• **Work task**: Isolate every line in the data with the string "target" and copy it.

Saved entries

»»

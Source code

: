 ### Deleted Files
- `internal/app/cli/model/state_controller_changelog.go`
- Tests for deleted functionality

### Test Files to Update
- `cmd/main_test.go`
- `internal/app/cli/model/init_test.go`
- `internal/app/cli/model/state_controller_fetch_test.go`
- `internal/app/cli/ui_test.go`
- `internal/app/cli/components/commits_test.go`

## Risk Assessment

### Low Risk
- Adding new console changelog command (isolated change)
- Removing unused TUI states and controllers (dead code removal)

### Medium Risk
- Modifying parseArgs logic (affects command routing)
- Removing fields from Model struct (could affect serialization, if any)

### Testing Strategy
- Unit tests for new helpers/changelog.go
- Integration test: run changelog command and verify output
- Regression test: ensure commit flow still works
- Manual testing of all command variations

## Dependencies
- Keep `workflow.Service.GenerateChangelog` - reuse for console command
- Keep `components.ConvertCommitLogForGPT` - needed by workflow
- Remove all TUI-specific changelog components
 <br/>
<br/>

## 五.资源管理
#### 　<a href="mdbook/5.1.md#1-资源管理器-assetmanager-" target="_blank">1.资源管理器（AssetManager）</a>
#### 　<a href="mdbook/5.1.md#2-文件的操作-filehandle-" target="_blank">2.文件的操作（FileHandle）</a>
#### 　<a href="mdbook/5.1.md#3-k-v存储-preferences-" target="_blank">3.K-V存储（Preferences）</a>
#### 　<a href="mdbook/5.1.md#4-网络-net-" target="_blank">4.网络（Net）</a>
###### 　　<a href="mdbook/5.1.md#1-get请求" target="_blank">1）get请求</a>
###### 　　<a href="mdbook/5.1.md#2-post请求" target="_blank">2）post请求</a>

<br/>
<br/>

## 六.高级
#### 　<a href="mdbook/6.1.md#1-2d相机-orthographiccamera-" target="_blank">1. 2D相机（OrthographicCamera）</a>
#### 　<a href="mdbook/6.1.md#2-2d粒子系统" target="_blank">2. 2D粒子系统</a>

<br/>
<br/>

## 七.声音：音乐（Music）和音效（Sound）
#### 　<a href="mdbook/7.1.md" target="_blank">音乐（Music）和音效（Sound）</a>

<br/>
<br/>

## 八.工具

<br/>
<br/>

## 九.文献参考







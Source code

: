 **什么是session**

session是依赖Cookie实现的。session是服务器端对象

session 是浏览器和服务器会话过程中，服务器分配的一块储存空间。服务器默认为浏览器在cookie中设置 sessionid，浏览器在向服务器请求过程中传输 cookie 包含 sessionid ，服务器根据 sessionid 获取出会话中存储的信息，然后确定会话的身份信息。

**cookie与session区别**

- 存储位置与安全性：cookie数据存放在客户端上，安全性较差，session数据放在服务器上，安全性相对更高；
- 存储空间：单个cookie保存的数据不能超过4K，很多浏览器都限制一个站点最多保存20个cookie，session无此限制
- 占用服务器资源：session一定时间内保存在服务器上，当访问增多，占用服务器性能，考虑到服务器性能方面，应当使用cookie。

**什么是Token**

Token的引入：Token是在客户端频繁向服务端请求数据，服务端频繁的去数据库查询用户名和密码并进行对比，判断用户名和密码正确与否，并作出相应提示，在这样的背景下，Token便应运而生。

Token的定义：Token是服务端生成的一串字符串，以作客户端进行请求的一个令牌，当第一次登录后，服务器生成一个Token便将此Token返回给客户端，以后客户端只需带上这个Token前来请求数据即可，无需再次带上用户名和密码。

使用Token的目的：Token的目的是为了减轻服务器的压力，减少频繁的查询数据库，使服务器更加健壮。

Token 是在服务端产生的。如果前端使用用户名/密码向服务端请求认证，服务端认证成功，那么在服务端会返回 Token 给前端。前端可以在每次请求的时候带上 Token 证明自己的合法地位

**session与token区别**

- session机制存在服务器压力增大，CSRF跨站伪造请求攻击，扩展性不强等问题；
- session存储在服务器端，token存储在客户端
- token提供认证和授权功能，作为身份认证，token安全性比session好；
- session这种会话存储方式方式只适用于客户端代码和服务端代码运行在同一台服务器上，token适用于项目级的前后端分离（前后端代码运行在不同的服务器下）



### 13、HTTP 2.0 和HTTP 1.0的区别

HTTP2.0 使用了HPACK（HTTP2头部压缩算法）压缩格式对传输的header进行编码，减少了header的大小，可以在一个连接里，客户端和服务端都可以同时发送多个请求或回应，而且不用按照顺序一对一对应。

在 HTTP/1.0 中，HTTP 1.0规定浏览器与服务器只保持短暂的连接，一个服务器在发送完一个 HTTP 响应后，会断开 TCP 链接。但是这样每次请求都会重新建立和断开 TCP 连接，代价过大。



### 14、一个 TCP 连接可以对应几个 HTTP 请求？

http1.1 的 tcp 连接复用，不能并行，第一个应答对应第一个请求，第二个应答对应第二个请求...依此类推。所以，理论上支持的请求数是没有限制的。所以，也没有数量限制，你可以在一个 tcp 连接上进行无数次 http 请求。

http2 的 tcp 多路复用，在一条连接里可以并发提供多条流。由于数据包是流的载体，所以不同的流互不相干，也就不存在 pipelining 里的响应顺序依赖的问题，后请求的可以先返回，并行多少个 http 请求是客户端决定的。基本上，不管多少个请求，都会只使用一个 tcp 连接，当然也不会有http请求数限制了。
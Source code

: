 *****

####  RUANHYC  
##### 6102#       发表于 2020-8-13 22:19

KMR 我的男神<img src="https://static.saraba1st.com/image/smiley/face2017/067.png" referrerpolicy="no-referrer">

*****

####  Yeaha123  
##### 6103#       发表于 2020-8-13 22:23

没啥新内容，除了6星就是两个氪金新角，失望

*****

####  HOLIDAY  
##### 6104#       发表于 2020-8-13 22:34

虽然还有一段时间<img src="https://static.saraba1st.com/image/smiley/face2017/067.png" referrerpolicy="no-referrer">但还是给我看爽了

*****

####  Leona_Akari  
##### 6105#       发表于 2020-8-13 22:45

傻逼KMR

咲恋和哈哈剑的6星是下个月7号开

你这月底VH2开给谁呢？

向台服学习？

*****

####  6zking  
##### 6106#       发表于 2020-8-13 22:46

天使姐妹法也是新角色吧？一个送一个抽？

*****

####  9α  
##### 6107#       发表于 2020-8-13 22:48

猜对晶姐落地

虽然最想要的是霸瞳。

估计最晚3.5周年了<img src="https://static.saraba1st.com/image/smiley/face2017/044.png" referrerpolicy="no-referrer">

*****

««

• **Your solution**:
#### 　<a href="mdbook/5.1.md#1-资源管理器-assetmanager-" target="_blank">1.资源管理器（AssetManager）</a>
#### 　<a href="mdbook/5.1.md#2-文件的操作-filehandle-" target="_blank">2.文件的操作（FileHandle）</a>
#### 　<a href="mdbook/5.1.md#3-k-v存储-preferences-" target="_blank">3.K-V存储（Preferences）</a>
#### 　<a href="mdbook/5.1.md#4-网络-net-" target="_blank">4.网络（Net）</a>
###### 　　<a href="mdbook/5.1.md#1-get请求" target="_blank">1）get请求</a>
###### 　　<a href="mdbook/5.1.md#2-post请求" target="_blank">2）post请求</a>
#### 　<a href="mdbook/6.1.md#1-2d相机-orthographiccamera-" target="_blank">1. 2D相机（OrthographicCamera）</a>
#### 　<a href="mdbook/6.1.md#2-2d粒子系统" target="_blank">2. 2D粒子系统</a>
#### 　<a href="mdbook/7.1.md" target="_blank">音乐（Music）和音效（Sound）</a>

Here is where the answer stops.